Officials at Rwanda’s Private Sector Federation (PSF) have requested government to increase funding for the Export Guarantee Fund, which the government set up three years ago to boost exports.
Callixte Kanamugire, Chief Advocacy Officer at PSF, told members of the parliamentary Standing Committee on National Budget and Patrimony last week that there is need to increase the amount of funds allocated to the fund in order to serve more export-oriented businesses, especially bigger enterprises.
At the core of the worries held by PSF officials is the shrinking budget for the fund and they brought to the attention of MPs that it’s a concern that while in the 2016/2017 financial year the government allocated Rwf8 billion to the fund, it has since reduced the money to Rwf1.2 billion in the current financial year 2017/2018 as well as the next fiscal year 2018/2019.
“We want the government to increase the fund so that more people can have access to it. We are afraid that the fund is shrinking and that’s the issue we are raising today,” Kanamugire said.
Established in 2015, the export growth facility fund was introduced as part of a strategy to boost exports and reduce the country’s trade deficit gap by easing access to loans and providing grants to locally owned Small and medium-sized enterprises (SMEs) operating in strategic areas.

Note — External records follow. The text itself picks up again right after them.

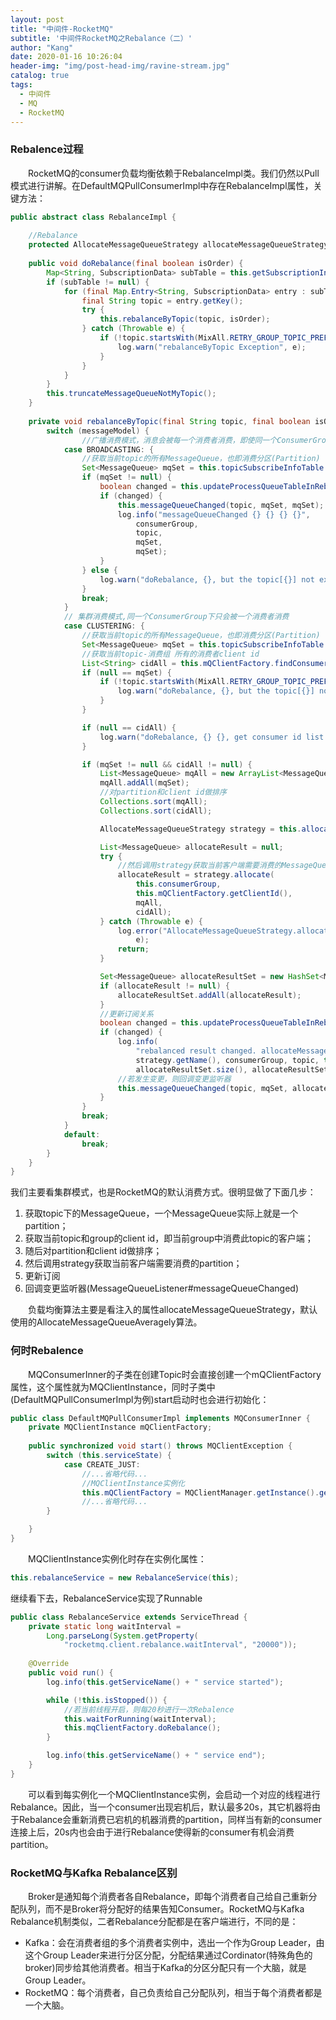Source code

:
 ```yaml
---
layout: post
title: "中间件-RocketMQ"
subtitle: '中间件RocketMQ之Rebalance（二）'
author: "Kang"
date: 2020-01-16 10:26:04
header-img: "img/post-head-img/ravine-stream.jpg"
catalog: true
tags:
  - 中间件
  - MQ
  - RocketMQ
---
```

### Rebalence过程

&emsp;&emsp;RocketMQ的consumer负载均衡依赖于RebalanceImpl类。我们仍然以Pull模式进行讲解。在DefaultMQPullConsumerImpl中存在RebalanceImpl属性，关键方法：

```java
public abstract class RebalanceImpl {
    
    //Rebalance
    protected AllocateMessageQueueStrategy allocateMessageQueueStrategy;
    
    public void doRebalance(final boolean isOrder) {
        Map<String, SubscriptionData> subTable = this.getSubscriptionInner();
        if (subTable != null) {
            for (final Map.Entry<String, SubscriptionData> entry : subTable.entrySet()) {
                final String topic = entry.getKey();
                try {
                    this.rebalanceByTopic(topic, isOrder);
                } catch (Throwable e) {
                    if (!topic.startsWith(MixAll.RETRY_GROUP_TOPIC_PREFIX)) {
                        log.warn("rebalanceByTopic Exception", e);
                    }
                }
            }
        }
        this.truncateMessageQueueNotMyTopic();
    }
   
    private void rebalanceByTopic(final String topic, final boolean isOrder) {
        switch (messageModel) {
                //广播消费模式，消息会被每一个消费者消费，即使同一个ConsumerGroup下
            case BROADCASTING: {
                //获取当前topic的所有MessageQueue，也即消费分区(Partition)
                Set<MessageQueue> mqSet = this.topicSubscribeInfoTable.get(topic);
                if (mqSet != null) {
                    boolean changed = this.updateProcessQueueTableInRebalance(topic, mqSet, isOrder);
                    if (changed) {
                        this.messageQueueChanged(topic, mqSet, mqSet);
                        log.info("messageQueueChanged {} {} {} {}",
                            consumerGroup,
                            topic,
                            mqSet,
                            mqSet);
                    }
                } else {
                    log.warn("doRebalance, {}, but the topic[{}] not exist.", consumerGroup, topic);
                }
                break;
            }
            // 集群消费模式,同一个ConsumerGroup下只会被一个消费者消费
            case CLUSTERING: {
                //获取当前topic的所有MessageQueue，也即消费分区(Partition)
                Set<MessageQueue> mqSet = this.topicSubscribeInfoTable.get(topic);
                //获取当前topic-消费组 所有的消费者client id
                List<String> cidAll = this.mQClientFactory.findConsumerIdList(topic, consumerGroup);
                if (null == mqSet) {
                    if (!topic.startsWith(MixAll.RETRY_GROUP_TOPIC_PREFIX)) {
                        log.warn("doRebalance, {}, but the topic[{}] not exist.", consumerGroup, topic);
                    }
                }

                if (null == cidAll) {
                    log.warn("doRebalance, {} {}, get consumer id list failed", consumerGroup, topic);
                }

                if (mqSet != null && cidAll != null) {
                    List<MessageQueue> mqAll = new ArrayList<MessageQueue>();
                    mqAll.addAll(mqSet);
					//对partition和client id做排序
                    Collections.sort(mqAll);
                    Collections.sort(cidAll);

                    AllocateMessageQueueStrategy strategy = this.allocateMessageQueueStrategy;

                    List<MessageQueue> allocateResult = null;
                    try {
                        //然后调用strategy获取当前客户端需要消费的MessageQueue(Partition)列表
                        allocateResult = strategy.allocate(
                            this.consumerGroup,
                            this.mQClientFactory.getClientId(),
                            mqAll,
                            cidAll);
                    } catch (Throwable e) {
                        log.error("AllocateMessageQueueStrategy.allocate Exception. allocateMessageQueueStrategyName={}", strategy.getName(),
                            e);
                        return;
                    }

                    Set<MessageQueue> allocateResultSet = new HashSet<MessageQueue>();
                    if (allocateResult != null) {
                        allocateResultSet.addAll(allocateResult);
                    }
					//更新订阅关系
                    boolean changed = this.updateProcessQueueTableInRebalance(topic, allocateResultSet, isOrder);
                    if (changed) {
                        log.info(
                            "rebalanced result changed. allocateMessageQueueStrategyName={}, group={}, topic={}, clientId={}, mqAllSize={}, cidAllSize={}, rebalanceResultSize={}, rebalanceResultSet={}",
                            strategy.getName(), consumerGroup, topic, this.mQClientFactory.getClientId(), mqSet.size(), cidAll.size(),
                            allocateResultSet.size(), allocateResultSet);
                        //若发生变更，则回调变更监听器
                        this.messageQueueChanged(topic, mqSet, allocateResultSet);
                    }
                }
                break;
            }
            default:
                break;
        }
    }
}
```

我们主要看集群模式，也是RocketMQ的默认消费方式。很明显做了下面几步：

1. 获取topic下的MessageQueue，一个MessageQueue实际上就是一个partition；
2. 获取当前topic和group的client id，即当前group中消费此topic的客户端；
3. 随后对partition和client id做排序；
4. 然后调用strategy获取当前客户端需要消费的partition；
5. 更新订阅
6. 回调变更监听器(MessageQueueListener#messageQueueChanged)

&emsp;&emsp;负载均衡算法主要是看注入的属性allocateMessageQueueStrategy，默认使用的AllocateMessageQueueAveragely算法。



### 何时Rebalence

&emsp;&emsp;MQConsumerInner的子类在创建Topic时会直接创建一个mQClientFactory属性，这个属性就为MQClientInstance，同时子类中(DefaultMQPullConsumerImpl为例)start启动时也会进行初始化：

```java
public class DefaultMQPullConsumerImpl implements MQConsumerInner {
    private MQClientInstance mQClientFactory;
    
    public synchronized void start() throws MQClientException {
        switch (this.serviceState) {
            case CREATE_JUST:
                //...省略代码...
                //MQClientInstance实例化
                this.mQClientFactory = MQClientManager.getInstance().getAndCreateMQClientInstance(this.defaultMQPullConsumer, this.rpcHook);
				//...省略代码...
        }

    }
}
```

&emsp;&emsp;MQClientInstance实例化时存在实例化属性：

```java
this.rebalanceService = new RebalanceService(this);
```

继续看下去，RebalanceService实现了Runnable

```java
public class RebalanceService extends ServiceThread {
    private static long waitInterval =
        Long.parseLong(System.getProperty(
            "rocketmq.client.rebalance.waitInterval", "20000"));
    
    @Override
    public void run() {
        log.info(this.getServiceName() + " service started");

        while (!this.isStopped()) {
            //若当前线程开启，则每20秒进行一次Rebalence
            this.waitForRunning(waitInterval);
            this.mqClientFactory.doRebalance();
        }

        log.info(this.getServiceName() + " service end");
    }  
}
```

&emsp;&emsp;可以看到每实例化一个MQClientInstance实例，会启动一个对应的线程进行Rebalance。因此，当一个consumer出现宕机后，默认最多20s，其它机器将由于Rebalance会重新消费已宕机的机器消费的partition，同样当有新的consumer连接上后，20s内也会由于进行Rebalance使得新的consumer有机会消费partition。

### RocketMQ与Kafka Rebalance区别
&emsp;&emsp;Broker是通知每个消费者各自Rebalance，即每个消费者自己给自己重新分配队列，而不是Broker将分配好的结果告知Consumer。RocketMQ与Kafka Rebalance机制类似，二者Rebalance分配都是在客户端进行，不同的是：    
- Kafka：会在消费者组的多个消费者实例中，选出一个作为Group Leader，由这个Group Leader来进行分区分配，分配结果通过Cordinator(特殊角色的broker)同步给其他消费者。相当于Kafka的分区分配只有一个大脑，就是Group Leader。
- RocketMQ：每个消费者，自己负责给自己分配队列，相当于每个消费者都是一个大脑。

The areas covered by the fund, which is managed through the Rwanda Development Bank (BRD), include horticulture, agro-processing, manufacturing, as well as artisanal mining.
Initially, businesses targeted by the fund were registered Rwandan promising SMEs (with an annual turnover ranging between Rwf40 million and 800 million).
But Kanamugire told MPs last week that the fund needs to be extended to larger enterprises and foreign exporters from Rwanda in order to maximise its impact.
“There is need to increase the funds allocated to the EGF and not only target SMEs but also large companies that would provide quicker wins in the export trade in terms of volumes and profitability, hence spurring economic growth,” he said in a presentation meant to highlight PSF’s wishes for the government’s budget in the next fiscal year.
MPs on the budget committee have been holding budget hearings to collect comments on the government’s budget proposals for the next fiscal year 2018/19.
The estimates are part of the Budget Framework Paper (BFP) and midterm budget proposal for the next three financial years (2018/19-2020/21) tabled in the Lower House by the government two weeks ago.
The Minister for Trade and Industry, Vincent Munyeshyaka, told The New Times last week that the reduced budget for the export facility fund shouldn’t be understood as a policy shift but a temporary lack of funds that can be addressed any time.
“MINECOFIN (Ministry of Finance) is talking to different donors so we can get more funds for the facility. The Government will continue to look for means to support this Fund,” he said.